One of the people I met in my visit to George Mason University was Robin Hanson. At lunch we had a lively conversation about democracy--Hanson thinks it's overrated! When I (innocently) told him that representative democracy seemed better than the alternatives, he pointed out that there are some successful alternatives out there. For example, Microsoft is a (de-facto) dictatorship, and it does pretty well. Did I think Microsoft would work better as a democracy, he asked? Well, hmm, I don't know much about Microsoft, but yeah, I suppose that if some element of representative democracy were included, where employees, customers, and other "stakeholders" could vote for representatives that would have some vote in how things were run, maybe that would work well. At this point, someone else at lunch (sorry, I don't remember his name) objected and said that only shareholders should have the vote. I said maybe that's true about "should," but in terms of actual outcomes I wouldn't be surprised if things could be improved by including employees (and suppliers, customers, etc) in the decision-making. Bringing back to the main discussion, Robin pointed out that I had retreated from the claim that "democracy is best" to the claim that "some democracy could make things a little better." He said that his point about democracy's problems leads him to want to restrict the range of powers given to a democratic government and make the private sphere larger.

I don't really know what to say about that--the distinction I was making was between "pure democracy" and "representative democracy." My impression from the work in social and cognitive psychology on information aggregation is that representative democracy will work better than dictatorship or pure democracy.

Anyway, Robin gave me a copy of his paper proposing decision-making using betting markets. It's an interesting paper, sort of a mix of a policy proposal and a criticism of our current political system. Here's the abstract:

Democracies often fail to aggregate information, while speculative markets excel at this task. We consider a new form of governance, wherein voters would say what we want, but speculators would say how to get it. Elected representatives would oversee the after-the-fact measurement of national welfare, while market speculators would say which policies they expect to raise national welfare. Those who recommend policies that regressions suggest will raise GDP should be willing to endorse similar market advice. Using a qualitative engineering-style approach, we present three scenarios, consider thirty design issues, and then present a more specific design responding to those concerns.

It's an interesting paper and I have a few comments and questions:
- On page 8, Hanson notes that "betting markets beat major opinion polls." I think betting markets are great, but comparing to opinion polls is a little misleading--a poll is a snapshot, not a forecast (see here for elaboration on this point).
- On page 10, Hanson proposes using GDP as a measure of policy success. When I read this, I thought, why not just use some measure of "happiness," as measured in a poll, for example? One problem with a measure from a survey is that then the survey response itself becomes a political statement, so if, for example, you oppose the current government, you might be more likely to declare yourself "unhappy" for the purpose of such a poll.
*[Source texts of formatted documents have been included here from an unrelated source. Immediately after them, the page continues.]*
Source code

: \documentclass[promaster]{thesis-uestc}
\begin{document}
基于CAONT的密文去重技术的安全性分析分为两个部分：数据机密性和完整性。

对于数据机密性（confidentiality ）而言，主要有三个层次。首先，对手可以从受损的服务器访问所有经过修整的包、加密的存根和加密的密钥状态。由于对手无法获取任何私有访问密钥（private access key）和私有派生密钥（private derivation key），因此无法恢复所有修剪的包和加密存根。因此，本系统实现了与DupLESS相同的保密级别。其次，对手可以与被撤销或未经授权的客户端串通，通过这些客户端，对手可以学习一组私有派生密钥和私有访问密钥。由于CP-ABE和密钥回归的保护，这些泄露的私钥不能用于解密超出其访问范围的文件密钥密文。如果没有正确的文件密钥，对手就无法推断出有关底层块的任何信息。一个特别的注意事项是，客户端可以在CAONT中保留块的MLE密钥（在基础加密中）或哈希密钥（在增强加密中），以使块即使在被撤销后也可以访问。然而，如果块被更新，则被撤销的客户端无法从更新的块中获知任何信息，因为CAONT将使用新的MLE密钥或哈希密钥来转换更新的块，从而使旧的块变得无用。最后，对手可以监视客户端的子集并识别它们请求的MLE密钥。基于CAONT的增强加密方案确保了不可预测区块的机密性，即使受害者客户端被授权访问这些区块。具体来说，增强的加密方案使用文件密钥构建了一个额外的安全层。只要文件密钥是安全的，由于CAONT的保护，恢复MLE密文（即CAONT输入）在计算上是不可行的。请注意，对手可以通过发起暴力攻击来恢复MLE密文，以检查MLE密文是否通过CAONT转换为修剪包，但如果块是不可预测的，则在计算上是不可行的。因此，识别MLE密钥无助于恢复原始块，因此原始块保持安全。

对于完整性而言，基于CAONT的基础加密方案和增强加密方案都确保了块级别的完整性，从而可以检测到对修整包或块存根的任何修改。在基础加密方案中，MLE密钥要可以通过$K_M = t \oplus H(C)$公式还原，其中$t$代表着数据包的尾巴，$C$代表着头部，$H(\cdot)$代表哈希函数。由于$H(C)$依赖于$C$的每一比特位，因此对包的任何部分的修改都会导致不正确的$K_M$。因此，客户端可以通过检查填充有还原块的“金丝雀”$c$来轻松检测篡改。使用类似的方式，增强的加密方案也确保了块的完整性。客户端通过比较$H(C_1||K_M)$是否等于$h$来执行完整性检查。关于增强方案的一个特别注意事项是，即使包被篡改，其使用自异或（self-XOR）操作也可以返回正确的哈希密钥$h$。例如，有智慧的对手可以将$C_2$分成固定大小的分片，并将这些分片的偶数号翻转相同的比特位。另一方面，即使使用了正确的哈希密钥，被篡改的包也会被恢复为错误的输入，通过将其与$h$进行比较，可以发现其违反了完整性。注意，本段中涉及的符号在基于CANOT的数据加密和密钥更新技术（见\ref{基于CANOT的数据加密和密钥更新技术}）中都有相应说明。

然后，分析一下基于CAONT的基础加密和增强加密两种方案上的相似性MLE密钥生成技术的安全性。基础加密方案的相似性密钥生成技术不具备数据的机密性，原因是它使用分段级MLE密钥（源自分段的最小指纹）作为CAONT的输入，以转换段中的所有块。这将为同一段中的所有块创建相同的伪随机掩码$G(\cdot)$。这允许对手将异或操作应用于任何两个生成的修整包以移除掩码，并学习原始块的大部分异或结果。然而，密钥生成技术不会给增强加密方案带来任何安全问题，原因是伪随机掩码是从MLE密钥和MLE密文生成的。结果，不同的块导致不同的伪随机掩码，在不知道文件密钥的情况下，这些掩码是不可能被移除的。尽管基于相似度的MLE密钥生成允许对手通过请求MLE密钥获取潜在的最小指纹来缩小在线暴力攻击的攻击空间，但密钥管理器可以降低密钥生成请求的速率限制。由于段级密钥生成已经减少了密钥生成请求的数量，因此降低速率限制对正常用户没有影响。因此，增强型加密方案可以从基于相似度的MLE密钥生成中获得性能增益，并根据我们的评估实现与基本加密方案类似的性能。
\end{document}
Joe Bafumi has found such patterns in self-reports of personal financial situations. GDP, on the other hand, can't be so easily manipulated. For the purposes of Robin's paper, I guess my point is that these properties of the "success measure" are potentially crucial.
- On page 11, Handon says, "an engineer [as compared to a scientist] is happy to work on a concept with a five percent chance of success, if the payoff from success would be thirty times the cost of trying." I would hope that a scientist would think that way too!
- On pages 11-12, he says that "scientists usually have little use for prototypes and their tests..." This may be true of some scientists, but "prototypes" (in the sense of data analyses that illustrate new or untested methods) play a huge role in statistics. In fact, this may characterize most of my own published papers!
- On page 12, Hanson writes that "most corporations are in effect small democratic governments." However, the vote of stockholders is not representative democracy as in U.S. politics, with defined districts, regularly scheduled elections for representatives, and so forth. I think this makes a big difference.
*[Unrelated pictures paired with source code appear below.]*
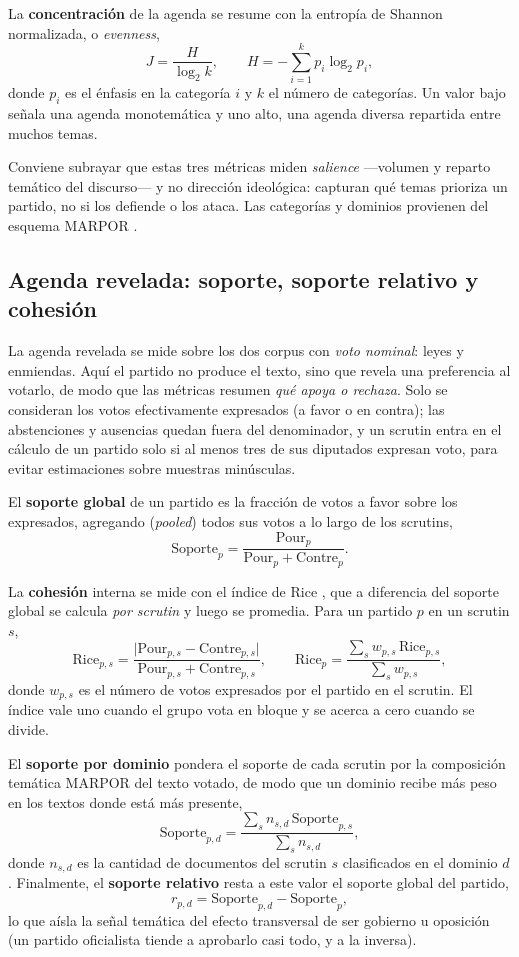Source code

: La \textbf{concentración} de la agenda se resume con la entropía de Shannon
\cite{shannon1948mathematical} normalizada, o \emph{evenness},
\[
J = \frac{H}{\log_2 k}, \qquad H = -\sum_{i=1}^{k} p_i \log_2 p_i,
\]
donde $p_i$ es el énfasis en la categoría $i$ y $k$ el número de categorías. Un
valor bajo señala una agenda monotemática y uno alto, una agenda diversa
repartida entre muchos temas.

Conviene subrayar que estas tres métricas miden \emph{salience} ---volumen y
reparto temático del discurso--- y no dirección ideológica: capturan qué temas
prioriza un partido, no si los defiende o los ataca. Las categorías y dominios
provienen del esquema MARPOR \cite{marpor_mp_v5}.

\subsection{Agenda revelada: soporte, soporte relativo y cohesión}
\label{sec:metricas-revelada}

La agenda revelada se mide sobre los dos corpus con \emph{voto nominal}: leyes y
enmiendas. Aquí el partido no produce el texto, sino que revela una preferencia
al votarlo, de modo que las métricas resumen \emph{qué apoya o rechaza}. Solo se
consideran los votos efectivamente expresados (a favor o en contra); las
abstenciones y ausencias quedan fuera del denominador, y un scrutin entra en el
cálculo de un partido solo si al menos tres de sus diputados expresan voto, para
evitar estimaciones sobre muestras minúsculas.

El \textbf{soporte global} de un partido es la fracción de votos a favor sobre
los expresados, agregando (\emph{pooled}) todos sus votos a lo largo de los
scrutins,
\[
\text{Soporte}_p = \frac{\text{Pour}_p}{\text{Pour}_p + \text{Contre}_p}.
\]

La \textbf{cohesión} interna se mide con el índice de Rice
\cite{rice1928quantitative}, que a diferencia del soporte global se calcula
\emph{por scrutin} y luego se promedia. Para un partido $p$ en un scrutin $s$,
\[
\text{Rice}_{p,s} = \frac{\lvert \text{Pour}_{p,s} - \text{Contre}_{p,s} \rvert}{\text{Pour}_{p,s} + \text{Contre}_{p,s}},
\qquad
\text{Rice}_p = \frac{\sum_{s} w_{p,s}\,\text{Rice}_{p,s}}{\sum_{s} w_{p,s}},
\]
donde $w_{p,s}$ es el número de votos expresados por el partido en el scrutin.
El índice vale uno cuando el grupo vota en bloque y se acerca a cero cuando se
divide.

El \textbf{soporte por dominio} pondera el soporte de cada scrutin por la
composición temática MARPOR del texto votado, de modo que un dominio recibe más
peso en los textos donde está más presente,
\[
\text{Soporte}_{p,d} = \frac{\sum_{s} n_{s,d}\,\text{Soporte}_{p,s}}{\sum_{s} n_{s,d}},
\]
donde $n_{s,d}$ es la cantidad de documentos del scrutin $s$ clasificados en el
dominio $d$. Finalmente, el \textbf{soporte relativo} resta a este valor el
soporte global del partido,
\[
r_{p,d} = \text{Soporte}_{p,d} - \text{Soporte}_p,
\]
lo que aísla la señal temática del efecto transversal de ser gobierno u
oposición (un partido oficialista tiende a aprobarlo casi todo, y a la inversa).

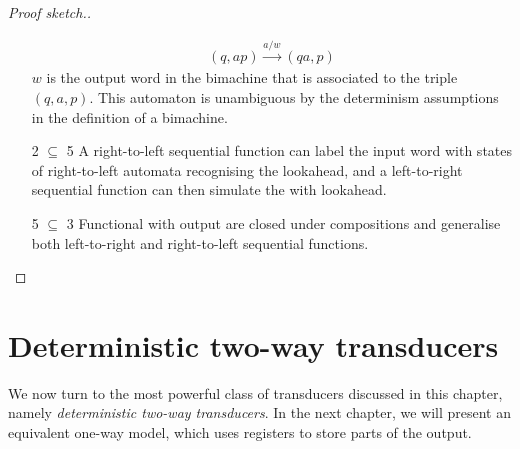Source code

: \begin{proof}[Proof sketch.]
\begin{itemize}
\begin{align*}
(q,a p) \stackrel {a/w} \to (q a, p)	
\end{align*}
$w$ is the output word in the bimachine that is associated to the triple $(q,a,p)$. This automaton is unambiguous by the determinism assumptions in the definition of a bimachine.
\item[2 $\subseteq$ 5] A right-to-left sequential function can label the input word with states of right-to-left automata recognising the lookahead, and a left-to-right  sequential function can then simulate the \dfa with lookahead.
\item[5 $\subseteq$ 3] Functional \nfa with output are closed under compositions and  generalise both left-to-right and right-to-left sequential functions.
\end{itemize}	

\end{proof}



\section{Deterministic two-way transducers}
We now turn to the most powerful class of transducers discussed in this chapter, namely \emph{deterministic two-way transducers}. In the next chapter, we will present an equivalent one-way model, which uses registers to store parts of the output.

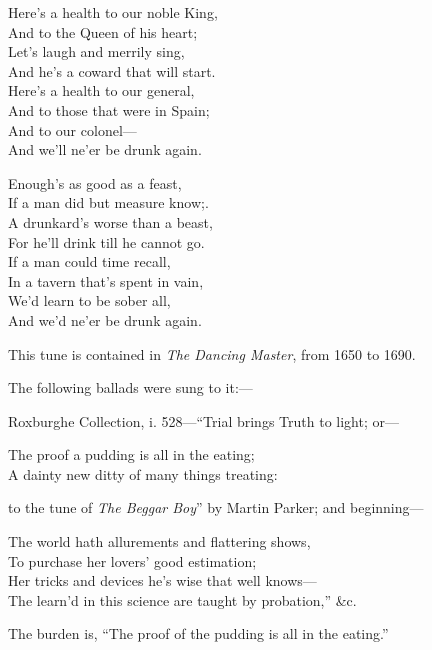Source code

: \begin{dcverse}
\begin{altverse}
Here’s a health to our noble King,\\
And to the Queen of his heart;\\
Let’s laugh and merrily sing,\\
And he’s a coward that will start.\\
Here’s a health to our general,\\
And to those that were in Spain;\\
And to our colonel—\\
And we’ll ne’er be drunk again.
\end{altverse}

\begin{altverse}
Enough’s as good as a feast,\\
If a man did but measure know;.\\
A drunkard’s worse than a beast,\\
For he’ll drink till he cannot go.\\
If a man could time recall,\\
In a tavern that’s spent in vain,\\
We’d learn to be sober all,\\
And we’d ne’er be drunk again.
\end{altverse}
\end{dcverse}


This tune is contained in \textit{The Dancing Master}, from 1650 to 1690.

The following ballads were sung to it:—

Roxburghe Collection, i. 528—“Trial brings Truth to light; or—
\settowidth{\versewidth}{A dainty new ditty of many things treating:}
\begin{scverse}The proof a pudding is all in the eating;\\
A dainty new ditty of many things treating:
\end{scverse}
to the tune of \textit{The Beggar Boy}” by Martin Parker; and beginning—
\settowidth{\versewidth}{Her tricks and devices he’s wise that well knows—}
\begin{scverse}\begin{altverse}
The world hath allurements and flattering shows,\\
To purchase her lovers’ good estimation;\\
Her tricks and devices he’s wise that well knows—\\
The learn’d in this science are taught by probation,” \&c.
\end{altverse}
\end{scverse}
The burden is, “The proof of the pudding is all in the eating.”

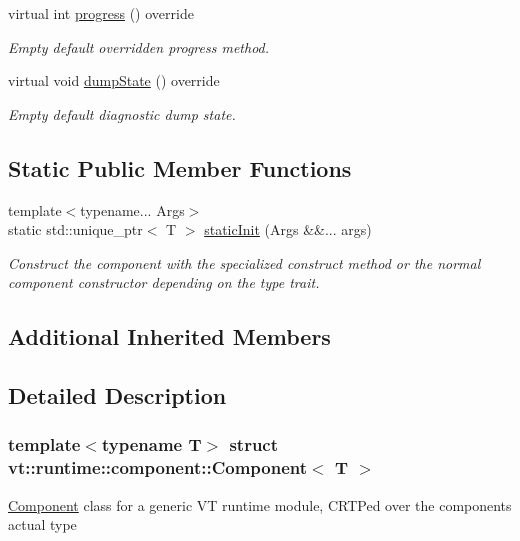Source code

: \begin{DoxyCompactItemize}
virtual int \hyperlink{structvt_1_1runtime_1_1component_1_1_component_a1dab11d9eb5bed8dfd5a3bb8fdf67f5a}{progress} () override
\begin{DoxyCompactList}\small\item\em Empty default overridden progress method. \end{DoxyCompactList}\item 
virtual void \hyperlink{structvt_1_1runtime_1_1component_1_1_component_adaf8bd995d4c91702e2ff7806ad9e695}{dump\+State} () override
\begin{DoxyCompactList}\small\item\em Empty default diagnostic dump state. \end{DoxyCompactList}\end{DoxyCompactItemize}
\subsection*{Static Public Member Functions}
\begin{DoxyCompactItemize}
\item 
{\footnotesize template$<$typename... Args$>$ }\\static std\+::unique\+\_\+ptr$<$ T $>$ \hyperlink{structvt_1_1runtime_1_1component_1_1_component_ac969a635e579cf7be3af696f500bf260}{static\+Init} (Args \&\&... args)
\begin{DoxyCompactList}\small\item\em Construct the component with the specialized construct method or the normal component constructor depending on the type trait. \end{DoxyCompactList}\end{DoxyCompactItemize}
\subsection*{Additional Inherited Members}


\subsection{Detailed Description}
\subsubsection*{template$<$typename T$>$\newline
struct vt\+::runtime\+::component\+::\+Component$<$ T $>$}

{\ttfamily \hyperlink{structvt_1_1runtime_1_1component_1_1_component}{Component}} class for a generic VT runtime module, C\+R\+TP\textquotesingle{}ed over the component\textquotesingle{}s actual type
Now for my larger questions, which I think reflect my confusion about how this proposal would actually be implemented.

- Choice of policies to evaluate. I don't quite see how you would decide which potential policies get a chance of being evaluated in the prediction market. There could be potentally thousands or millions of policies to compare, right? On page 26, Hanson suggests limiting these via a $100,000 fee, but this would seem to shut a lot of people out of the system. (Of course, Hanson might reply that the current system, in which politicians from Bloomberg to Bush can parlay money into votes, also has this problem. And I would agree. I'm just trying to understand how the current system would work. In practice, would there need to be a system of "primary elections" or "satellite tournaments" to winnow the proposals?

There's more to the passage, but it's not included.